WHAT NEEDS TO BE DONE
Pick out all lines of the entries that include the word "final" and copy them.
=== Section Start ===
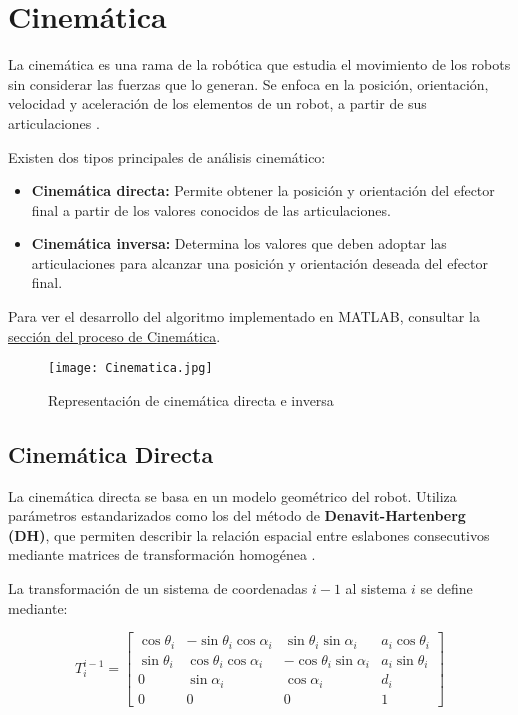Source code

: \section{Cinemática} \label{sec:cinematica}

La cinemática es una rama de la robótica que estudia el movimiento de los robots sin considerar las fuerzas que 
lo generan. Se enfoca en la posición, orientación, 
velocidad y aceleración de los elementos de un robot, a partir de sus articulaciones \cite{Barrientos_fundamentos_robotica}.


Existen dos tipos principales de análisis cinemático:

\begin{itemize}
	\item \textbf{Cinemática directa:} Permite obtener la posición y orientación del efector final a partir de los valores conocidos de las articulaciones.
	\item \textbf{Cinemática inversa:} Determina los valores que deben adoptar las articulaciones para alcanzar una posición y orientación deseada del efector final.
\end{itemize}

Para ver el desarrollo del algoritmo implementado en MATLAB, consultar la \hyperref[sec:proceso_cinematica]{sección del proceso de Cinemática}.



\begin{figure}[h]
	\centering
	\texttt{[image: Cinematica.jpg]}
	\caption{Representación de cinemática directa e inversa \cite{Barrientos_fundamentos_robotica}}
	\label{fig:cinematica-dir-inv}
\end{figure}
\pagebreak[4]  

\subsection{Cinemática Directa}

La cinemática directa se basa en un modelo geométrico del robot. Utiliza parámetros estandarizados como los del método de \textbf{Denavit-Hartenberg (DH)}, que permiten describir la relación espacial entre eslabones consecutivos mediante matrices de transformación homogénea \cite{saha2010}.

La transformación de un sistema de coordenadas \(i-1\) al sistema \(i\) se define mediante:

\[
T_i^{i-1} =
\begin{bmatrix}
	\cos\theta_i & -\sin\theta_i \cos\alpha_i & \sin\theta_i \sin\alpha_i & a_i \cos\theta_i \\
	\sin\theta_i & \cos\theta_i \cos\alpha_i & -\cos\theta_i \sin\alpha_i & a_i \sin\theta_i \\
	0 & \sin\alpha_i & \cos\alpha_i & d_i \\
	0 & 0 & 0 & 1
\end{bmatrix}
\]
=== Section End ===
RESULT
	\item \textbf{Cinemática directa:} Permite obtener la posición y orientación del efector final a partir de los valores conocidos de las articulaciones.
	\item \textbf{Cinemática inversa:} Determina los valores que deben adoptar las articulaciones para alcanzar una posición y orientación deseada del efector final.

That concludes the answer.